Closed buptxiaofeng closed 2 years ago
If our goal is to evaluate how well does DETR predict bounding boxes, then to your point, of course we want to use bounding boxes exactly as the DETR model predicts them. That's what we do when we report the object detection metrics (AP, AP50, etc.).
But to evaluate TSR, we want to know how well the system actually does solving the task of extracting a table. This is what every TSR metric is intended to measure.
The confusion might lie in what is referred to by the word "model". In our system, the TSR task is solved using a learned/trained DETR model and un-learned/un-trained post-processing steps. The overall TSR system is designed to combine DETR's predicted bounding boxes with text bounding boxes that are determined or supplied separately from DETR---this combination step, which implicitly refines the predicted bounding boxes from DETR, is what we refer to as post-processing. The un-learned post-processing steps have to be included when evaluating the TSR task. So, the combined system is what we are evaluating for TSR---not just the DETR model in isolation.
In fact, the way we design the system to use object detection (from DETR) actually means that the post-processed bounding boxes are the only reasonable thing to use to evaluate TSR.
This is because we ask DETR to predict what we call "dilated" rows and columns, which intentionally include whitespace that is outside of the true row and column.
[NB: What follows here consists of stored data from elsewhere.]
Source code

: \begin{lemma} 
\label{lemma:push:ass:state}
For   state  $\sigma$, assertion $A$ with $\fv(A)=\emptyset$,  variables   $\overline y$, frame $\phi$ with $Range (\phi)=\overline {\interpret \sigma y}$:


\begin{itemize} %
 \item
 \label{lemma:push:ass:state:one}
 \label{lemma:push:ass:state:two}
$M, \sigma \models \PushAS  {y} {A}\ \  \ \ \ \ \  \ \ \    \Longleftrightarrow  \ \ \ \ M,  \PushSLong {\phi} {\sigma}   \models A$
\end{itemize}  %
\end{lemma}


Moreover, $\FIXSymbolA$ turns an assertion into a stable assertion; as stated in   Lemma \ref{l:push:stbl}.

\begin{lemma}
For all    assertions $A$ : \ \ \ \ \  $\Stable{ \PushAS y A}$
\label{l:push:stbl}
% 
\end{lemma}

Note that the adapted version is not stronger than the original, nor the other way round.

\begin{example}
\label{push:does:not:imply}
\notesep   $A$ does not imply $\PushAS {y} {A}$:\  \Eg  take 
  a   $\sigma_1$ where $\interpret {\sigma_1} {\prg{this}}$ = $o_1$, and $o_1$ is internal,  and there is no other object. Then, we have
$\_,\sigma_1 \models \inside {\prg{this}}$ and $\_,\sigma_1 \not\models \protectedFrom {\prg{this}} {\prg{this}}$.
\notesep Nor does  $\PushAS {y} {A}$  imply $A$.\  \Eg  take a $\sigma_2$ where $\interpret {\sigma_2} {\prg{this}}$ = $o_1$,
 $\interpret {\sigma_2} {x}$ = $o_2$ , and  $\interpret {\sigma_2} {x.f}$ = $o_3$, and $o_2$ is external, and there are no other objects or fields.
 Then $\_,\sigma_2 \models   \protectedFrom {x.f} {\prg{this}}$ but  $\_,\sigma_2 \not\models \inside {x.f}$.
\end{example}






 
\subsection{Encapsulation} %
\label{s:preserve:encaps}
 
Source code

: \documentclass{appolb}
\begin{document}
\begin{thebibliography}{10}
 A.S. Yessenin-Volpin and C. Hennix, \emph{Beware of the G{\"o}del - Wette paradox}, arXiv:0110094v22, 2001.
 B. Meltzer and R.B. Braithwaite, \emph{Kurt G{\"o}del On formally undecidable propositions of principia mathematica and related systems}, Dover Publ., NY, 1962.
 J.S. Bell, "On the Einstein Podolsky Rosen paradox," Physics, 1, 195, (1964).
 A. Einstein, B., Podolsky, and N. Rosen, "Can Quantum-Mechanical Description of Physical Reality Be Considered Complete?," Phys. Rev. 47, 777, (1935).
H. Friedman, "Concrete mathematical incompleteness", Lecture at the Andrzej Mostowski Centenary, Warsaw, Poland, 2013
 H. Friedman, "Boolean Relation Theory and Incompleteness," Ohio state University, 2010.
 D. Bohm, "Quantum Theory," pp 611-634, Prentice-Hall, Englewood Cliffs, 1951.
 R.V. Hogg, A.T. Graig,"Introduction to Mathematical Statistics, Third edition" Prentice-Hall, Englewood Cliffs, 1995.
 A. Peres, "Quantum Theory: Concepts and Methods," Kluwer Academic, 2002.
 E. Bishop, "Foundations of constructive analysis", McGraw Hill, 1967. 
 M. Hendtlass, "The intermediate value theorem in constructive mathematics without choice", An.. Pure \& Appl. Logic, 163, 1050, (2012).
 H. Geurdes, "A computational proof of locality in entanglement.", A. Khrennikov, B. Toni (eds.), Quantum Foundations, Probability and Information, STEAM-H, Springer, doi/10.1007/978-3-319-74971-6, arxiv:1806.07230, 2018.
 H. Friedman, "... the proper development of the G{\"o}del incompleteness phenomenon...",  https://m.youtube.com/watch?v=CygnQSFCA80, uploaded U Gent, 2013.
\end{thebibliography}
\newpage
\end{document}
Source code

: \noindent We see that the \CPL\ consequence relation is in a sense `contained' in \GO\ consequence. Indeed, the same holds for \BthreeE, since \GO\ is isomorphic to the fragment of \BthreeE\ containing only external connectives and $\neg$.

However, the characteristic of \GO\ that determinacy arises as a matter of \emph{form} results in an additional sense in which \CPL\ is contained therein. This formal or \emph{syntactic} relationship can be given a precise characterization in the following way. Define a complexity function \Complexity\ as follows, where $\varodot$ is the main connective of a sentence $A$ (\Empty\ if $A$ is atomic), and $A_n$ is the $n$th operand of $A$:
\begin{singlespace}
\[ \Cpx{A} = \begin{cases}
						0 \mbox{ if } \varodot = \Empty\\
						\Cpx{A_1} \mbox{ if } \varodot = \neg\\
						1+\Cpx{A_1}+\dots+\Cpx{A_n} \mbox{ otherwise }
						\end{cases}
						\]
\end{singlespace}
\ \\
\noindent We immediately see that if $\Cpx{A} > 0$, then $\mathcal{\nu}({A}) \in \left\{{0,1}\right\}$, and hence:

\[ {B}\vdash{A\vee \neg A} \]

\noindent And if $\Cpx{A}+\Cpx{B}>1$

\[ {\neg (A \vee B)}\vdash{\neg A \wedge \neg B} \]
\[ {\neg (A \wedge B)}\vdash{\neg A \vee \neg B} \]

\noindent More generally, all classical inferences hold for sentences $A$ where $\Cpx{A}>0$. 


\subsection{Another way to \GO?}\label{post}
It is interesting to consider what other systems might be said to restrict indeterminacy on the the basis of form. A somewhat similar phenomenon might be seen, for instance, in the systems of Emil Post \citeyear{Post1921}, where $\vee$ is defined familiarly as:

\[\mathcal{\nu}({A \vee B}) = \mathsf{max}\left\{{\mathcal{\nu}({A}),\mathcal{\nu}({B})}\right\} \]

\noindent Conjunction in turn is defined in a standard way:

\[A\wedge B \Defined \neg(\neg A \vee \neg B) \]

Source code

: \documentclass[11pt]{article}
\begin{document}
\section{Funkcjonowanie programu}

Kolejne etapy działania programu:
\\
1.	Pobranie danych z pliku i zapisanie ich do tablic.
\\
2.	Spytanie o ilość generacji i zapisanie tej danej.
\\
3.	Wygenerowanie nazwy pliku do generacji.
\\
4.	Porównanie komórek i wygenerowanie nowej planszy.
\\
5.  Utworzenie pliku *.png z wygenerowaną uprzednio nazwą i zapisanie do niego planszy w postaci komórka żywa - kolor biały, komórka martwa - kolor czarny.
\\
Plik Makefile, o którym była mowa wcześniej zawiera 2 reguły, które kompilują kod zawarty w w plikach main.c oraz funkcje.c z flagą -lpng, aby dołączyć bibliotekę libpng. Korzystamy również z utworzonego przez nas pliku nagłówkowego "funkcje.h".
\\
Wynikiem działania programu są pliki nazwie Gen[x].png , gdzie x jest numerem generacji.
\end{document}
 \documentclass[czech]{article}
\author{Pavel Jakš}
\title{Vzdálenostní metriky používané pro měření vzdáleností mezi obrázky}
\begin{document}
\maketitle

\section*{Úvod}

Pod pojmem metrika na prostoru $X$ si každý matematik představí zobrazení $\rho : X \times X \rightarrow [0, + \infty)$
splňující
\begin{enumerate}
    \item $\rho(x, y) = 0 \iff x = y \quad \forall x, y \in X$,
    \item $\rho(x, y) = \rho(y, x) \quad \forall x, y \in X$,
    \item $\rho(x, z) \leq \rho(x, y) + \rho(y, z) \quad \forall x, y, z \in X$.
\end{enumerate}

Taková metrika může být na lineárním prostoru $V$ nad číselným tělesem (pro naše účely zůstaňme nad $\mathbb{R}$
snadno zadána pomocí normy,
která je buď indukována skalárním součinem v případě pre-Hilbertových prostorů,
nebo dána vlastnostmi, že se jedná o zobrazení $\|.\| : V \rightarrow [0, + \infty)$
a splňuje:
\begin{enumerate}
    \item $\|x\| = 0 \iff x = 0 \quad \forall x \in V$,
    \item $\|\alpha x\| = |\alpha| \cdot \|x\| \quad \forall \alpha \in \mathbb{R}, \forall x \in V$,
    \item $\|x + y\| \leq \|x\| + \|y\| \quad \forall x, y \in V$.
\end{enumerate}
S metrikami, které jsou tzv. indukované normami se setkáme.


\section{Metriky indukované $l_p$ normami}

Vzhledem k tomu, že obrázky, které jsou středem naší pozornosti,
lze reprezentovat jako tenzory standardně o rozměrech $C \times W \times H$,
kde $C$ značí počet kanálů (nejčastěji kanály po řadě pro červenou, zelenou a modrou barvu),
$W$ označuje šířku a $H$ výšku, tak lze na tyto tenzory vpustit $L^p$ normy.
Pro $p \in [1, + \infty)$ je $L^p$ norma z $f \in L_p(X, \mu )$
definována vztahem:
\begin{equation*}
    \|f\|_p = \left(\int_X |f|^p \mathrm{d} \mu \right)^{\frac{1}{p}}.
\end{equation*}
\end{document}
It wouldn't be meaningful to evaluate these dilated bounding boxes for TSR because the additional whitespace has no effect on the extraction outcome.
(As an aside, if you dig further into the code you'll see that we do include the option to pretend the dilated bounding boxes are the table ground truth and compute a GriTS score based on this that ignores the text bounding boxes. But this metric would not make for any meaningful comparison except with systems that also use dilated bounding boxes exactly as we do).
The issue with the dilated bounding boxes not being appropriate for evaluating TSR is mentioned in our paper. But I hope this answer clarifies things a bit.
If there's anything you'd like to discuss further, I recommend we close this issue first and move it to the discussions section.
Thanks for your reply. This is really helpful. I close this issue.
Hi, I read the postprocessing code and find that PubTables1M-Table-Words-JSON information is used to refine the columns and rows when evaluating the TSR model performance, but I think these words information is not part of model outputs. Is it reasonable to use these information to evaluate the model?